▶ Material provided
* * * * * * * * *

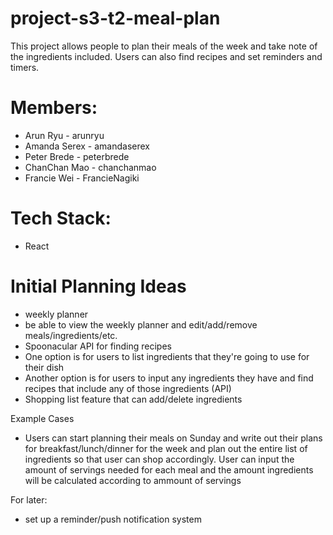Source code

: # project-s3-t2-meal-plan

This project allows people to plan their meals of the week and take note of the ingredients included. Users can also find recipes and set reminders and timers.

# Members:
* Arun Ryu - arunryu
* Amanda Serex - amandaserex
* Peter Brede - peterbrede
* ChanChan Mao - chanchanmao
* Francie Wei - FrancieNagiki

# Tech Stack:
* React

# Initial Planning Ideas
* weekly planner
* be able to view the weekly planner and edit/add/remove meals/ingredients/etc.
* Spoonacular API for finding recipes
* One option is for users to list ingredients that they're going to use for their dish
* Another option is for users to input any ingredients they have and find recipes that include any of those ingredients (API)
* Shopping list feature that can add/delete ingredients

Example Cases
* Users can start planning their meals on Sunday and write out their plans for breakfast/lunch/dinner for the week and plan out the entire list of ingredients so that user can shop accordingly. User can input the amount of servings needed for each meal and the amount ingredients will be calculated according to ammount of servings

For later:
* set up a reminder/push notification system

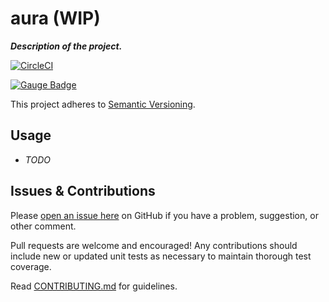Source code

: # aura (WIP)
*__Description of the project.__*

[![CircleCI](https://circleci.com/gh/sitture/aura.svg?style=svg)](https://circleci.com/gh/sitture/aura)

[![Gauge Badge](https://gauge.org/Gauge_Badge.svg)](https://gauge.org)

This project adheres to [Semantic Versioning](https://semver.org).

## Usage

* *TODO*


## Issues & Contributions

Please [open an issue here](../../issues) on GitHub if you have a problem, suggestion, or other comment.

Pull requests are welcome and encouraged! Any contributions should include new or updated unit tests as necessary to maintain thorough test coverage.

Read [CONTRIBUTING.md](CONTRIBUTING.md) for guidelines.

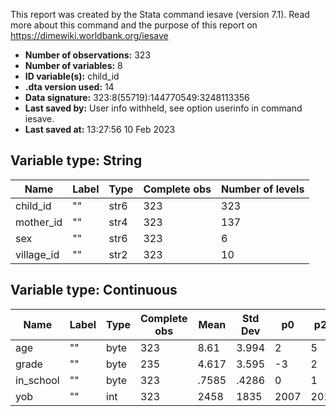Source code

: This report was created by the Stata command iesave (version 7.1). Read more about this command and the purpose of this report on https://dimewiki.worldbank.org/iesave

- **Number of observations:** 323
- **Number of variables:** 8
- **ID variable(s):** child_id
- **.dta version used:** 14
- **Data signature:** 323:8(55719):144770549:3248113356
- **Last saved by:** User info withheld, see option userinfo in command iesave.
- **Last saved at:** 13:27:56 10 Feb 2023

## Variable type: String

| Name | Label | Type | Complete obs | Number of levels |
|---|---|---|---|---|
| child_id | "" | str6 | 323 | 323 |
| mother_id | "" | str4 | 323 | 137 |
| sex | "" | str6 | 323 | 6 |
| village_id | "" | str2 | 323 | 10 |

## Variable type: Continuous

| Name | Label | Type | Complete obs | Mean | Std Dev | p0 | p25 | p50 | p75 | p100 |
|---|---|---|---|---|---|---|---|---|---|---|
| age | "" | byte | 323 | 8.61 | 3.994 | 2 | 5 | 9 | 12 | 15 |
| grade | "" | byte | 235 | 4.617 | 3.595 | -3 | 2 | 5 | 8 | 10 |
| in_school | "" | byte | 323 | .7585 | .4286 | 0 | 1 | 1 | 1 | 1 |
| yob | "" | int | 323 | 2458 | 1835 | 2007 | 2010 | 2014 | 2018 | 9999 |

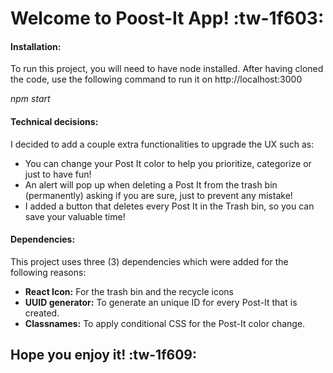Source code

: # Welcome to Poost-It App! :tw-1f603: 


#### Installation:

To run this project, you will need to have node installed. After having cloned the code, use the following command to run it on http://localhost:3000

*npm start*


#### Technical decisions:

I decided to add a couple extra functionalities to upgrade the UX such as:
- You can change your Post It color to help you prioritize, categorize or just to have fun!
- An alert will pop up when deleting a Post It from the trash bin (permanently) asking if you are sure, just to prevent any mistake!
- I added a button that deletes every Post It in the Trash bin, so you can save your valuable time!

#### Dependencies:

This project uses three (3) dependencies which were added for the following reasons:
- **React Icon:** For the trash bin and the recycle icons
- **UUID generator:** To generate an unique ID for every Post-It that is created.
- **Classnames:** To apply conditional CSS for the Post-It color change.


## Hope you enjoy it! :tw-1f609: 
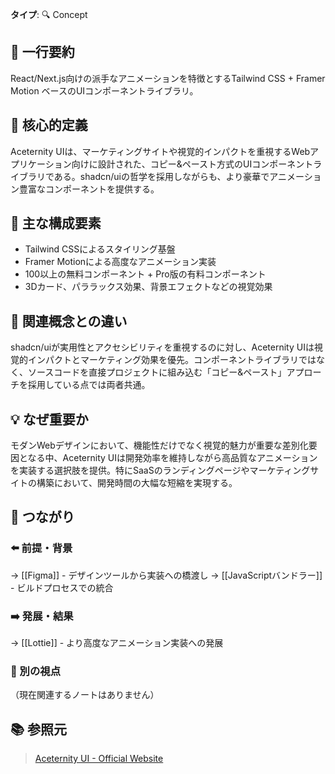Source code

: **タイプ**: 🔍 Concept

## 📝 一行要約
React/Next.js向けの派手なアニメーションを特徴とするTailwind CSS + Framer Motion ベースのUIコンポーネントライブラリ。

## 🎯 核心的定義
Aceternity UIは、マーケティングサイトや視覚的インパクトを重視するWebアプリケーション向けに設計された、コピー&ペースト方式のUIコンポーネントライブラリである。shadcn/uiの哲学を採用しながらも、より豪華でアニメーション豊富なコンポーネントを提供する。

## 🌟 主な構成要素
- Tailwind CSSによるスタイリング基盤
- Framer Motionによる高度なアニメーション実装
- 100以上の無料コンポーネント + Pro版の有料コンポーネント
- 3Dカード、パララックス効果、背景エフェクトなどの視覚効果

## 🔄 関連概念との違い
shadcn/uiが実用性とアクセシビリティを重視するのに対し、Aceternity UIは視覚的インパクトとマーケティング効果を優先。コンポーネントライブラリではなく、ソースコードを直接プロジェクトに組み込む「コピー&ペースト」アプローチを採用している点では両者共通。

## 💡 なぜ重要か
モダンWebデザインにおいて、機能性だけでなく視覚的魅力が重要な差別化要因となる中、Aceternity UIは開発効率を維持しながら高品質なアニメーションを実装する選択肢を提供。特にSaaSのランディングページやマーケティングサイトの構築において、開発時間の大幅な短縮を実現する。

## 🔗 つながり
### ⬅️ 前提・背景
→ [[Figma]] - デザインツールから実装への橋渡し
→ [[JavaScriptバンドラー]] - ビルドプロセスでの統合

### ➡️ 発展・結果
→ [[Lottie]] - より高度なアニメーション実装への発展

### 🔀 別の視点
（現在関連するノートはありません）

## 📚 参照元
> [Aceternity UI - Official Website](https://ui.aceternity.com)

* * * * * * * * *

▶ Instructions for the task
Restate each entry word for word; pictures stay out of the copy.

▶ Problem solution
Source code

: # project-s3-t2-meal-plan

This project allows people to plan their meals of the week and take note of the ingredients included. Users can also find recipes and set reminders and timers.

# Members:
* Arun Ryu - arunryu
* Amanda Serex - amandaserex
* Peter Brede - peterbrede
* ChanChan Mao - chanchanmao
* Francie Wei - FrancieNagiki

# Tech Stack:
* React

# Initial Planning Ideas
* weekly planner
* be able to view the weekly planner and edit/add/remove meals/ingredients/etc.
* Spoonacular API for finding recipes
* One option is for users to list ingredients that they're going to use for their dish
* Another option is for users to input any ingredients they have and find recipes that include any of those ingredients (API)
* Shopping list feature that can add/delete ingredients

Example Cases
* Users can start planning their meals on Sunday and write out their plans for breakfast/lunch/dinner for the week and plan out the entire list of ingredients so that user can shop accordingly. User can input the amount of servings needed for each meal and the amount ingredients will be calculated according to ammount of servings

For later:
* set up a reminder/push notification system

Source code

: # aura (WIP)
*__Description of the project.__*

[![CircleCI](https://circleci.com/gh/sitture/aura.svg?style=svg)](https://circleci.com/gh/sitture/aura)

[![Gauge Badge](https://gauge.org/Gauge_Badge.svg)](https://gauge.org)

This project adheres to [Semantic Versioning](https://semver.org).

## Usage

* *TODO*


## Issues & Contributions

Please [open an issue here](../../issues) on GitHub if you have a problem, suggestion, or other comment.

Pull requests are welcome and encouraged! Any contributions should include new or updated unit tests as necessary to maintain thorough test coverage.

Read [CONTRIBUTING.md](CONTRIBUTING.md) for guidelines.

Source code

: This report was created by the Stata command iesave (version 7.1). Read more about this command and the purpose of this report on https://dimewiki.worldbank.org/iesave

- **Number of observations:** 323
- **Number of variables:** 8
- **ID variable(s):** child_id
- **.dta version used:** 14
- **Data signature:** 323:8(55719):144770549:3248113356
- **Last saved by:** User info withheld, see option userinfo in command iesave.
- **Last saved at:** 13:27:56 10 Feb 2023

## Variable type: String

| Name | Label | Type | Complete obs | Number of levels |
|---|---|---|---|---|
| child_id | "" | str6 | 323 | 323 |
| mother_id | "" | str4 | 323 | 137 |
| sex | "" | str6 | 323 | 6 |
| village_id | "" | str2 | 323 | 10 |

## Variable type: Continuous

| Name | Label | Type | Complete obs | Mean | Std Dev | p0 | p25 | p50 | p75 | p100 |
|---|---|---|---|---|---|---|---|---|---|---|
| age | "" | byte | 323 | 8.61 | 3.994 | 2 | 5 | 9 | 12 | 15 |
| grade | "" | byte | 235 | 4.617 | 3.595 | -3 | 2 | 5 | 8 | 10 |
| in_school | "" | byte | 323 | .7585 | .4286 | 0 | 1 | 1 | 1 | 1 |
| yob | "" | int | 323 | 2458 | 1835 | 2007 | 2010 | 2014 | 2018 | 9999 |

Source code

: # Welcome to Poost-It App! :tw-1f603: 


#### Installation:

To run this project, you will need to have node installed. After having cloned the code, use the following command to run it on http://localhost:3000

*npm start*


#### Technical decisions:

I decided to add a couple extra functionalities to upgrade the UX such as:
- You can change your Post It color to help you prioritize, categorize or just to have fun!
- An alert will pop up when deleting a Post It from the trash bin (permanently) asking if you are sure, just to prevent any mistake!
- I added a button that deletes every Post It in the Trash bin, so you can save your valuable time!

#### Dependencies:

This project uses three (3) dependencies which were added for the following reasons:
- **React Icon:** For the trash bin and the recycle icons
- **UUID generator:** To generate an unique ID for every Post-It that is created.
- **Classnames:** To apply conditional CSS for the Post-It color change.


## Hope you enjoy it! :tw-1f609: 
Source code

: **タイプ**: 🔍 Concept

## 📝 一行要約
React/Next.js向けの派手なアニメーションを特徴とするTailwind CSS + Framer Motion ベースのUIコンポーネントライブラリ。

## 🎯 核心的定義
Aceternity UIは、マーケティングサイトや視覚的インパクトを重視するWebアプリケーション向けに設計された、コピー&ペースト方式のUIコンポーネントライブラリである。shadcn/uiの哲学を採用しながらも、より豪華でアニメーション豊富なコンポーネントを提供する。

## 🌟 主な構成要素
- Tailwind CSSによるスタイリング基盤
- Framer Motionによる高度なアニメーション実装
- 100以上の無料コンポーネント + Pro版の有料コンポーネント
- 3Dカード、パララックス効果、背景エフェクトなどの視覚効果

## 🔄 関連概念との違い
shadcn/uiが実用性とアクセシビリティを重視するのに対し、Aceternity UIは視覚的インパクトとマーケティング効果を優先。コンポーネントライブラリではなく、ソースコードを直接プロジェクトに組み込む「コピー&ペースト」アプローチを採用している点では両者共通。

## 💡 なぜ重要か
モダンWebデザインにおいて、機能性だけでなく視覚的魅力が重要な差別化要因となる中、Aceternity UIは開発効率を維持しながら高品質なアニメーションを実装する選択肢を提供。特にSaaSのランディングページやマーケティングサイトの構築において、開発時間の大幅な短縮を実現する。

## 🔗 つながり
### ⬅️ 前提・背景
→ [[Figma]] - デザインツールから実装への橋渡し
→ [[JavaScriptバンドラー]] - ビルドプロセスでの統合

### ➡️ 発展・結果
→ [[Lottie]] - より高度なアニメーション実装への発展

### 🔀 別の視点
（現在関連するノートはありません）

## 📚 参照元
> [Aceternity UI - Official Website](https://ui.aceternity.com)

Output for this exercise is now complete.